EXERCISE INSTRUCTIONS
What you return should be the complete listing, unchanged, with no pictures in it.

DATASET RECORDS
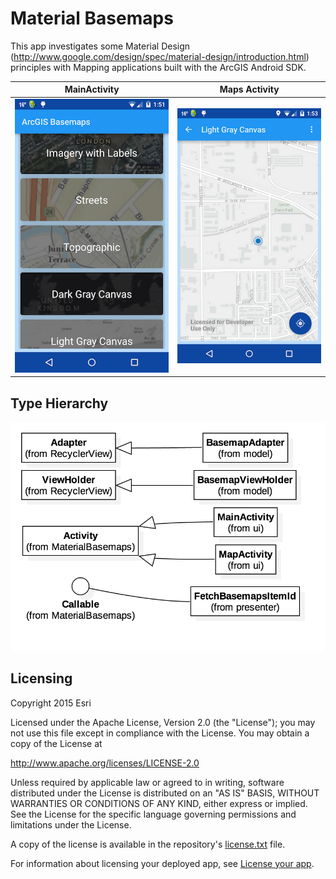 Material Basemaps
=======================
This app investigates some Material Design (http://www.google.com/design/spec/material-design/introduction.html) principles with Mapping applications built with the ArcGIS Android SDK.

MainActivity                           | Maps Activity
:-------------------------------------:|:-------------------------------------:
![MainActivity](BasemapsActivity.png)  | ![MapActivity](MapActivity.png)

## Type Hierarchy
![UML Type Hierarchy](TypeHierarchy.png)

## Licensing
Copyright 2015 Esri

Licensed under the Apache License, Version 2.0 (the "License"); you may not use this file except in compliance with the License. You may obtain a copy of the License at

http://www.apache.org/licenses/LICENSE-2.0

Unless required by applicable law or agreed to in writing, software distributed under the License is distributed on an "AS IS" BASIS, WITHOUT WARRANTIES OR CONDITIONS OF ANY KIND, either express or implied. See the License for the specific language governing permissions and limitations under the License.

A copy of the license is available in the repository's [license.txt](https://github.com/Esri/arcgis-runtime-demos-android/blob/master/license.txt) file.

For information about licensing your deployed app, see [License your app](https://developers.arcgis.com/android/guide/license-your-app.htm).
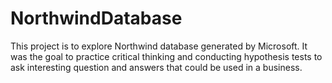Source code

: # NorthwindDatabase
This project is to explore Northwind database generated by Microsoft. It was the goal to practice critical thinking and conducting hypothesis tests to ask interesting question and answers that could be used in a business.
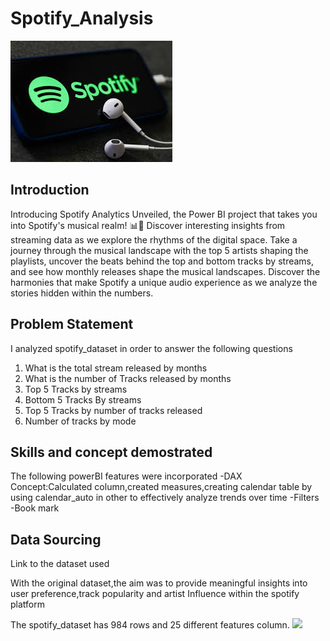 # Spotify_Analysis
![](spotify_Analysis.jpg)

## Introduction
Introducing Spotify Analytics Unveiled, the Power BI project that takes you into Spotify's musical realm! 📊🎵 Discover interesting insights from streaming data as we explore the rhythms of the digital space. Take a journey through the musical landscape with the top 5 artists shaping the playlists, uncover the beats behind the top and bottom tracks by streams, and see how monthly releases shape the musical landscapes. Discover the harmonies that make Spotify a unique audio experience as we analyze the stories hidden within the numbers.

## Problem Statement
I analyzed spotify_dataset in order to answer the following questions

1. What is the total stream released by months
2. What is the number of Tracks released by months
3. Top 5 Tracks by streams
4. Bottom 5 Tracks By streams
5. Top 5 Tracks by number of tracks released
6. Number of tracks by mode
## Skills and concept demostrated
 The following powerBI features were incorporated
 -DAX Concept:Calculated column,created measures,creating calendar table by using calendar_auto in other to effectively analyze trends over time
 -Filters
 -Book mark

 ## Data Sourcing 
 Link to the dataset used

 With the original dataset,the aim was to provide meaningful insights into user preference,track popularity and artist Influence within the spotify platform

 The spotify_dataset has 984 rows and 25 different features column.
 ![](spotify_Analysispowerquery.JPG)
   



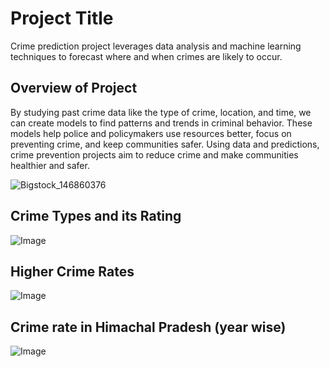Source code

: 

# Project Title

Crime prediction project leverages data analysis and machine learning techniques to forecast where and when crimes are likely to occur. 


## Overview of Project

By studying past crime data like the type of crime, location, and time, we can create models to find patterns and trends in criminal behavior. These models help police and policymakers use resources better, focus on preventing crime, and keep communities safer. Using data and predictions, crime prevention projects aim to reduce crime and make communities healthier and safer.

![Bigstock_146860376](https://github.com/CharulTanwar/Crime-Prediction-System/assets/166132694/c3207a9a-5f57-4c0a-9774-f3ed39812bd9)


## Crime Types and its Rating

![Image](https://github.com/user-attachments/assets/faad93d1-f914-4aca-a494-c3c9f017bf9a)
## Higher Crime Rates

![Image](https://github.com/user-attachments/assets/79e5e117-d8d1-47dd-9ced-bdd2a92e71ae)
## Crime rate in Himachal Pradesh (year wise)

![Image](https://github.com/user-attachments/assets/3572aec9-7c27-48d0-b38a-080d9215b82c)

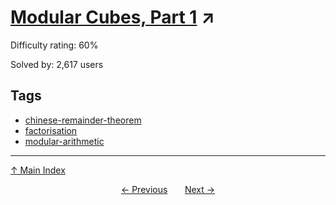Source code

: # [Modular Cubes, Part 1](https://projecteuler.net/problem=271) ↗️

Difficulty rating: 60%

Solved by: 2,617 users
## Tags

- [chinese-remainder-theorem](../tags/chinese-remainder-theorem.md)
- [factorisation](../tags/factorisation.md)
- [modular-arithmetic](../tags/modular-arithmetic.md)



---

[↑ Main Index](../README.md)


<div align=center><a href='270.md'>← Previous</a> &nbsp;&nbsp; &nbsp;&nbsp;  <a href='272.md'>Next →</a></div>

RESULT
 Material Basemaps
=======================
This app investigates some Material Design (http://www.google.com/design/spec/material-design/introduction.html) principles with Mapping applications built with the ArcGIS Android SDK.

MainActivity                           | Maps Activity
:-------------------------------------:|:-------------------------------------:
![MainActivity](BasemapsActivity.png)  | ![MapActivity](MapActivity.png)

## Type Hierarchy
![UML Type Hierarchy](TypeHierarchy.png)

## Licensing
Copyright 2015 Esri

Licensed under the Apache License, Version 2.0 (the "License"); you may not use this file except in compliance with the License. You may obtain a copy of the License at

http://www.apache.org/licenses/LICENSE-2.0

Unless required by applicable law or agreed to in writing, software distributed under the License is distributed on an "AS IS" BASIS, WITHOUT WARRANTIES OR CONDITIONS OF ANY KIND, either express or implied. See the License for the specific language governing permissions and limitations under the License.

A copy of the license is available in the repository's [license.txt](https://github.com/Esri/arcgis-runtime-demos-android/blob/master/license.txt) file.

For information about licensing your deployed app, see [License your app](https://developers.arcgis.com/android/guide/license-your-app.htm).
Source code

: # NorthwindDatabase
This project is to explore Northwind database generated by Microsoft. It was the goal to practice critical thinking and conducting hypothesis tests to ask interesting question and answers that could be used in a business.
 # Spotify_Analysis
![](spotify_Analysis.jpg)

## Introduction
Introducing Spotify Analytics Unveiled, the Power BI project that takes you into Spotify's musical realm! 📊🎵 Discover interesting insights from streaming data as we explore the rhythms of the digital space. Take a journey through the musical landscape with the top 5 artists shaping the playlists, uncover the beats behind the top and bottom tracks by streams, and see how monthly releases shape the musical landscapes. Discover the harmonies that make Spotify a unique audio experience as we analyze the stories hidden within the numbers.

## Problem Statement
I analyzed spotify_dataset in order to answer the following questions

1. What is the total stream released by months
2. What is the number of Tracks released by months
3. Top 5 Tracks by streams
4. Bottom 5 Tracks By streams
5. Top 5 Tracks by number of tracks released
6. Number of tracks by mode
## Skills and concept demostrated
 The following powerBI features were incorporated
 -DAX Concept:Calculated column,created measures,creating calendar table by using calendar_auto in other to effectively analyze trends over time
 -Filters
 -Book mark

 ## Data Sourcing 
 Link to the dataset used

 With the original dataset,the aim was to provide meaningful insights into user preference,track popularity and artist Influence within the spotify platform

 The spotify_dataset has 984 rows and 25 different features column.
 ![](spotify_Analysispowerquery.JPG)
   



Source code

: 

# Project Title

Crime prediction project leverages data analysis and machine learning techniques to forecast where and when crimes are likely to occur. 


## Overview of Project

By studying past crime data like the type of crime, location, and time, we can create models to find patterns and trends in criminal behavior. These models help police and policymakers use resources better, focus on preventing crime, and keep communities safer. Using data and predictions, crime prevention projects aim to reduce crime and make communities healthier and safer.

![Bigstock_146860376](https://github.com/CharulTanwar/Crime-Prediction-System/assets/166132694/c3207a9a-5f57-4c0a-9774-f3ed39812bd9)


## Crime Types and its Rating

![Image](https://github.com/user-attachments/assets/faad93d1-f914-4aca-a494-c3c9f017bf9a)
## Higher Crime Rates

![Image](https://github.com/user-attachments/assets/79e5e117-d8d1-47dd-9ced-bdd2a92e71ae)
## Crime rate in Himachal Pradesh (year wise)

![Image](https://github.com/user-attachments/assets/3572aec9-7c27-48d0-b38a-080d9215b82c)

Source code

: # [Modular Cubes, Part 1](https://projecteuler.net/problem=271) ↗️

Difficulty rating: 60%

Solved by: 2,617 users
## Tags

- [chinese-remainder-theorem](../tags/chinese-remainder-theorem.md)
- [factorisation](../tags/factorisation.md)
- [modular-arithmetic](../tags/modular-arithmetic.md)



---

[↑ Main Index](../README.md)


<div align=center><a href='270.md'>← Previous</a> &nbsp;&nbsp; &nbsp;&nbsp;  <a href='272.md'>Next →</a></div>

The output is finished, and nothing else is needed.